Plain-text document sources
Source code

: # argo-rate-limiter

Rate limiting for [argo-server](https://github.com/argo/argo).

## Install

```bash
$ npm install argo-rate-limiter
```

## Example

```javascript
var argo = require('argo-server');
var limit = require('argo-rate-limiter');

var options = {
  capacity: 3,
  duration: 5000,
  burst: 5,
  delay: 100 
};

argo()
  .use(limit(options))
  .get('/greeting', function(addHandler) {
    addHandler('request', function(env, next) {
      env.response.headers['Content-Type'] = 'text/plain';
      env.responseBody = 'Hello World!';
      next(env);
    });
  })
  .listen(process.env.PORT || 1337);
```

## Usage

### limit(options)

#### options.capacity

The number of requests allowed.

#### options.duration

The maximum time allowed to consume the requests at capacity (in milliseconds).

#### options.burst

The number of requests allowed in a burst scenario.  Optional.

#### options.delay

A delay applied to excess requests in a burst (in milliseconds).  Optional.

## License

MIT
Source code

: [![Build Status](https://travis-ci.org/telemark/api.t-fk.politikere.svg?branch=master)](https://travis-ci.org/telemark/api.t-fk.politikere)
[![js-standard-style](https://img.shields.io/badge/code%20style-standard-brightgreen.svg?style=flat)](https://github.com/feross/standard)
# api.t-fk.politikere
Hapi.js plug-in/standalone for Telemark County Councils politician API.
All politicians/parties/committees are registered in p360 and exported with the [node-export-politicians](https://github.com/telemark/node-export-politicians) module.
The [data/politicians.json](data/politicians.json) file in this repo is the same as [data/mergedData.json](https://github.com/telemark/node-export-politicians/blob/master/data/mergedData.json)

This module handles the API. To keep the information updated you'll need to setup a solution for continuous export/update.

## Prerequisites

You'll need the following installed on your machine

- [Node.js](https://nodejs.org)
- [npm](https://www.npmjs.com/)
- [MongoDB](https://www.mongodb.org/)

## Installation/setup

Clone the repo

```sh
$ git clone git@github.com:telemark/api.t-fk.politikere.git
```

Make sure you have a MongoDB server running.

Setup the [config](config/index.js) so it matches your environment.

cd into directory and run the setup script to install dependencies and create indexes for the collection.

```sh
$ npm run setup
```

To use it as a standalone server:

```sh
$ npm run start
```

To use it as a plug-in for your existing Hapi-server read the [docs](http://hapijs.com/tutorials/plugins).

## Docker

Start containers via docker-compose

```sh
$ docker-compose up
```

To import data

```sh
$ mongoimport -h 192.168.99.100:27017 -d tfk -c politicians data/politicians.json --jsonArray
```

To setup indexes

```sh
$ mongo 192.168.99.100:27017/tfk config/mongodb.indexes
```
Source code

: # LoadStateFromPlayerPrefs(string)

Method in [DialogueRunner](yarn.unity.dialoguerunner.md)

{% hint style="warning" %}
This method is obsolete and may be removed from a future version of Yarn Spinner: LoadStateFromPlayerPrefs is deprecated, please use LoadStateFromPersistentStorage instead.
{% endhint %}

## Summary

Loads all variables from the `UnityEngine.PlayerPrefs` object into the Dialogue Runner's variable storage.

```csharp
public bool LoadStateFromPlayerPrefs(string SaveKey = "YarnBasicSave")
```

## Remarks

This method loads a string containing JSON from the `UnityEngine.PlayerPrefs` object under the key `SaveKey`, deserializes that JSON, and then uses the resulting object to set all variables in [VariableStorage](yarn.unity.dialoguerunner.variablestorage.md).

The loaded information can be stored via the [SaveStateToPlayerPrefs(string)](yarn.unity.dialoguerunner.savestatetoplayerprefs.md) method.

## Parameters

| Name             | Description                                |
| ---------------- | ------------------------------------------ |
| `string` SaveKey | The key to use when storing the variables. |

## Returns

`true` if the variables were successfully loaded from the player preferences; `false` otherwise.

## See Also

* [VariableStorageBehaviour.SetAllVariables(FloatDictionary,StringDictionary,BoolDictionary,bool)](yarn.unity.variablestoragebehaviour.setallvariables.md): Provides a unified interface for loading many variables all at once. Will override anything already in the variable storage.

◆ **WHAT THIS TASK INVOLVES**
Scan the entries above and work out how many lines include the word "SaveKey"; the reply is that number alone.

◆ **REPLY**
3